REPUBLIKA.CO.ID, JAKARTA -- Kekuasaan Turki Ustmani, mulai tahun 1517, identik dengan era baru bagi konstruksi dan pengindahan bangunan di area Masjid Al-Aqsa. Kala itu, pemerintahan Turki Ustmani memang tidak begitu banyak melakukan renovasi maupun perbaikan pada bangunan Masjid Al-Aqsa. Akan tetapi, saat Sulaiman al-Kanuni berkuasa pada tahun 1520, ia melakukan renovasi besar-besaran pada Kubah Shakhrah secara keseluruhan. Renovasi menyeluruh ini termasuk pemugaran Kolam Raranj, serta pembangunan tiga kubah tanpa struktur penyangga.
Eksterior dari Kubah Shakhrah dilapisi oleh marmer, ubin berwarna, hingga kaligrafi. Ayat-ayat dari Surat Yasin juga turut menghiasi bagian atas dinding yang masih bisa terlihat hingga sekarang. Sulaiman juga membangun air mancur Qasim Pasha pada tahun 1527, yang seringkali digunakan oleh umat Muslim sebagai tempat berwudhu. Perubahan juga dilakukan pada kota Yerusalem. Sulaiman memerintahkan salah satu kepala arsitekturnya, Mimar Sinan, untuk membangun dinding di sepanjang kota Yerusalem yang hingga kini masih kokoh berdiri.
Kondisi dari kaum Yahudi di masa pemerintahan Turki Ustmani itu sendiri seringkali bergantung pada sosok pemimpin atau sultan dari pemerintahan itu sendiri. Misalnya, tak dapat di pungkiri, pada masa pemerintahan Sultan Murad III, kaum Yahudi dan non Muslim lainnya cukup mendapatkan tekanan dan tidak diizinkan untuk tinggal dekat masjid maupun gedung-gedung tinggi, serta dilarang untuk memiliki budak. Akan tetapi sultan-sultan lain di masa pemerintahan Turki Usmani lebih toleran. Meskipun begitu, kaum Yahudi dan non Muslim lainnya tetap diwajibkan membayar pajak dan terkadang mendapat batasan-batasan dalam berpakaian, berkuda, maupun dalam pelayanan militer.

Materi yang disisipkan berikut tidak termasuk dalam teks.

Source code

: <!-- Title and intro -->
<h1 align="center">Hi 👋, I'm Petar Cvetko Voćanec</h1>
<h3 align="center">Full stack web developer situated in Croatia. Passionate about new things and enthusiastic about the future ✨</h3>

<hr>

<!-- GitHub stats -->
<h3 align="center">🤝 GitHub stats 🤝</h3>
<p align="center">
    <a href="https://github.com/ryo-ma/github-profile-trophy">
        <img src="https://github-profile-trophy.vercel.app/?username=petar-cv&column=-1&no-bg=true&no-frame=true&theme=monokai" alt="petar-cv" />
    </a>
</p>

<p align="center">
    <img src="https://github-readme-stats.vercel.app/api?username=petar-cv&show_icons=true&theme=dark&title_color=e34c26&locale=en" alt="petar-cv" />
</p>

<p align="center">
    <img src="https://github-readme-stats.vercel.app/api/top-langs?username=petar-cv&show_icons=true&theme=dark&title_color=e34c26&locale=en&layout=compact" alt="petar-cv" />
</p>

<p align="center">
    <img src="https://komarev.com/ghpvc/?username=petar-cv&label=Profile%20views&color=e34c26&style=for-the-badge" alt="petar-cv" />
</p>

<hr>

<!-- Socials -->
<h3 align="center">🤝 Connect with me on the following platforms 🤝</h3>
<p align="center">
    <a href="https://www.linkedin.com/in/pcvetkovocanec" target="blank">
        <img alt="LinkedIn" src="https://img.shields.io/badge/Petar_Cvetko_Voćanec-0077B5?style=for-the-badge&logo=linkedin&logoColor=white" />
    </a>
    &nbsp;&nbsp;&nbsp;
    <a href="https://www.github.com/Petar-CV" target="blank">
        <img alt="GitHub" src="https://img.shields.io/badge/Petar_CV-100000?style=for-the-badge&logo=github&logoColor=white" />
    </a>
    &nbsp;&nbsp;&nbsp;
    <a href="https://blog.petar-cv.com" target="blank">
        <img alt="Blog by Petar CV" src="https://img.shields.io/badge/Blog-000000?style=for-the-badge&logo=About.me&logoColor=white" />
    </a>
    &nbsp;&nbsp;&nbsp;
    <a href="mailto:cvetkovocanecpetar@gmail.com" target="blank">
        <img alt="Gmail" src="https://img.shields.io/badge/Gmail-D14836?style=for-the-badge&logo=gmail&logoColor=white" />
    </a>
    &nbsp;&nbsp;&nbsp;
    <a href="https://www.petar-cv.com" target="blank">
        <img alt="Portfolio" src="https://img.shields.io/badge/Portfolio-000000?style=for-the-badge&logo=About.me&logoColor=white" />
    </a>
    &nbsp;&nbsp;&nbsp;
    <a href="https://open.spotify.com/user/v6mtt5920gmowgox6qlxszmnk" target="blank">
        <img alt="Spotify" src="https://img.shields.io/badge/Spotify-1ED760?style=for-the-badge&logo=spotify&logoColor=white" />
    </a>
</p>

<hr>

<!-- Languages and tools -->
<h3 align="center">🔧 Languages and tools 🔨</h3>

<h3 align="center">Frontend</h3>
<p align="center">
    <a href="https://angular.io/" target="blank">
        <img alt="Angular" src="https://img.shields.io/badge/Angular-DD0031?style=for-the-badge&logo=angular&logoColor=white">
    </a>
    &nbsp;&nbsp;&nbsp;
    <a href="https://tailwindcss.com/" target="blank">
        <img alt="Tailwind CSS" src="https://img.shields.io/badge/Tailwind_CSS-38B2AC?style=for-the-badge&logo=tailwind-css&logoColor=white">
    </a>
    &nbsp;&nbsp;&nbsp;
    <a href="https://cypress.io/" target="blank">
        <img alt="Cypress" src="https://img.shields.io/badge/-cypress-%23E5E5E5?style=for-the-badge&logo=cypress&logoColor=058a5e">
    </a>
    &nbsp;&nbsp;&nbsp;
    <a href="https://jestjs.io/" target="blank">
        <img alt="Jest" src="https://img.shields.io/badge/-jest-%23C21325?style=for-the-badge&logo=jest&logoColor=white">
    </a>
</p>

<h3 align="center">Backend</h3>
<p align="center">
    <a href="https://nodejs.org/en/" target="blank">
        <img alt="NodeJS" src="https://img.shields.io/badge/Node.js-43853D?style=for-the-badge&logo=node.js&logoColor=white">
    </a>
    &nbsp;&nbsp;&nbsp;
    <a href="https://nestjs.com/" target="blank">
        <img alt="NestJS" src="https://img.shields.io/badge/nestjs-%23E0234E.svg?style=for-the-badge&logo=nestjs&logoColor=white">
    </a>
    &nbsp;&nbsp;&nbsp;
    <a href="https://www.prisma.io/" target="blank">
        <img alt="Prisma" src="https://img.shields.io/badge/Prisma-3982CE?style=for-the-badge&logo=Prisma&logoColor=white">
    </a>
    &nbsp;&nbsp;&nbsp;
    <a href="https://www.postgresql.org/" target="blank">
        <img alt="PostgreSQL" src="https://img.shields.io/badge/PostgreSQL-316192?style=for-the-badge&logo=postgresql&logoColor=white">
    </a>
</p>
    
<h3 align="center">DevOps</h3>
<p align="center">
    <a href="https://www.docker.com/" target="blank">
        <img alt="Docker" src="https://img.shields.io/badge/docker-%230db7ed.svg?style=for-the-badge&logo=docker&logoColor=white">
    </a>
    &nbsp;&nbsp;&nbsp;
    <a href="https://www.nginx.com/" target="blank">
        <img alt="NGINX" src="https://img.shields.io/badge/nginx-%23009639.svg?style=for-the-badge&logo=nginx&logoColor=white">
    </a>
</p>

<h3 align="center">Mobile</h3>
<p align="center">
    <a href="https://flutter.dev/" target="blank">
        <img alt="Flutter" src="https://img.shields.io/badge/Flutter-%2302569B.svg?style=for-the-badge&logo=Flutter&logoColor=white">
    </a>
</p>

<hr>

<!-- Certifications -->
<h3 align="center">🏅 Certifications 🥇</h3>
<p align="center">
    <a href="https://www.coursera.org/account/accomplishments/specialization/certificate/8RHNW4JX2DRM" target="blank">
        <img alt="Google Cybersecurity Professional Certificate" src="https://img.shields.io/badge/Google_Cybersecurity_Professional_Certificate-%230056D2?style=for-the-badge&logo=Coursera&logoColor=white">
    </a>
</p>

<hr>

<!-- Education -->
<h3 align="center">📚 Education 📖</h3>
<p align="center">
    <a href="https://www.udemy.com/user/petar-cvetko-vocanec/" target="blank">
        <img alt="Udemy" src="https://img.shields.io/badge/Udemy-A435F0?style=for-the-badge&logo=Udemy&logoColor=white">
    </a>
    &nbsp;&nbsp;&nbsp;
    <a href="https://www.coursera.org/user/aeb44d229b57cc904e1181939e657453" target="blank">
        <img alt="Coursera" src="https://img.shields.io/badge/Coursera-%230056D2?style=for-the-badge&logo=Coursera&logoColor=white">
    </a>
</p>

Pada masa pemerintahan Turki Usmani klasik, periode tahun 1300–1600, umat Yahudi beserta penduduk lainnya juga menikmati kemakmuran bersama-sama. Kaum Yahudi bahkan cukup menonjol dalam perdagangan dan diplomasi. Beberapa di antara umat Yahudi bahkan menduduki posisis-posisi tinggi, seperti Hekim Yakup Pasa yang menjadi menteri keuangan di pemerintahan Murad II, Ishak Pasha dan Moses Hamon yang menjabat sebagai tabib Murad II, dan Abraham de Castro yang menjadi Master of the Mint di Mesir, yang merupakan posisi sangat tinggi di pemerintahan.